Where did you here this?


----------



## Arcadiajohn (Jan 30, 2011)

I know them very well, we show together. 

The fiver covers postage.


----------



## Zincubus (Sep 6, 2010)

In my experience , both MicroClimate and Habistat BOTH have incredible and very cheap repair services ...


Sent from my iPad using Tapatalk


----------



## Zincubus (Sep 6, 2010)

Sooooooo

Any ideas on this problem !?

I've just set up a new Viv and dug out a spare Habistat stat to regulate the heat mat . It's a few years old but it doesn't seem to be working .. It's a Habistat Living Earth mat stat Max 100W 

The RED 'power' bulb is on but the GREEN 'heat' bulb doesn't seem to be working correctly . I've just tested it using extreme levels so I set it at maximum heat 34C/92F , had the probe on the floor and no green light , I then out a bag of frozen peas over the probe just hoping to "spark" it into action - nothing !
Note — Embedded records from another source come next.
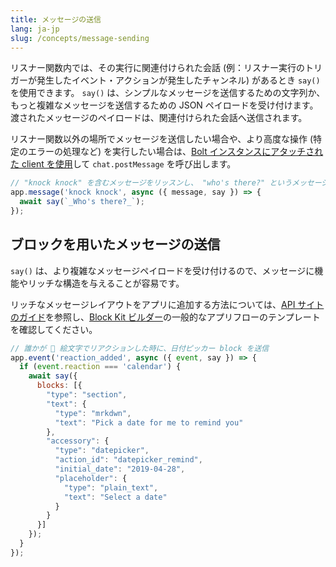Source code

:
 ```yaml
---
title: メッセージの送信
lang: ja-jp
slug: /concepts/message-sending
---
```


リスナー関数内では、その実行に関連付けられた会話 (例：リスナー実行のトリガーが発生したイベント・アクションが発生したチャンネル) があるとき `say()` を使用できます。 `say()` は、シンプルなメッセージを送信するための文字列か、もっと複雑なメッセージを送信するための JSON ペイロードを受け付けます。渡されたメッセージのペイロードは、関連付けられた会話へ送信されます。

リスナー関数以外の場所でメッセージを送信したい場合や、より高度な操作 (特定のエラーの処理など) を実行したい場合は、[Bolt インスタンスにアタッチされた client を使用](/concepts/web-api)して `chat.postMessage` を呼び出します。

```javascript
// "knock knock" を含むメッセージをリッスンし、 "who's there?" というメッセージをイタリック体で送信
app.message('knock knock', async ({ message, say }) => {
  await say(`_Who's there?_`);
});
```

## ブロックを用いたメッセージの送信

`say()` は、より複雑なメッセージペイロードを受け付けるので、メッセージに機能やリッチな構造を与えることが容易です。

リッチなメッセージレイアウトをアプリに追加する方法については、[API サイトのガイド](https://api.slack.com/messaging/composing/layouts)を参照し、[Block Kit ビルダー](https://api.slack.com/tools/block-kit-builder?template=1)の一般的なアプリフローのテンプレートを確認してください。

```javascript
// 誰かが 📅 絵文字でリアクションした時に、日付ピッカー block を送信
app.event('reaction_added', async ({ event, say }) => {
  if (event.reaction === 'calendar') {
    await say({
      blocks: [{
        "type": "section",
        "text": {
          "type": "mrkdwn",
          "text": "Pick a date for me to remind you"
        },
        "accessory": {
          "type": "datepicker",
          "action_id": "datepicker_remind",
          "initial_date": "2019-04-28",
          "placeholder": {
            "type": "plain_text",
            "text": "Select a date"
          }
        }
      }]
    });
  }
});
```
Oddly enough , when I unplug then out then put the mains plug back in the red light stays on and the green light flashes on for a split second - meaning the bulbs are both working ..


Any ideas peeps ?!?


----------



## Shellsfeathers&fur (Jan 18, 2009)

Zincubus said:


> Sooooooo
> 
> Any ideas on this problem !?
> 
> ...


Sorry, no, but for a fiver and your postage to them, someone should be able to tell you!


----------



## Zincubus (Sep 6, 2010)

Stephen P said:


> Sorry, no, but for a fiver and your postage to them, someone should be able to tell you!




Sent it off the old Habistat a few days ago with a fiver ...
No receipt of purchase ..


Got a brand new thermostat this morning !




Sent from my iPad using Tapatalk


----------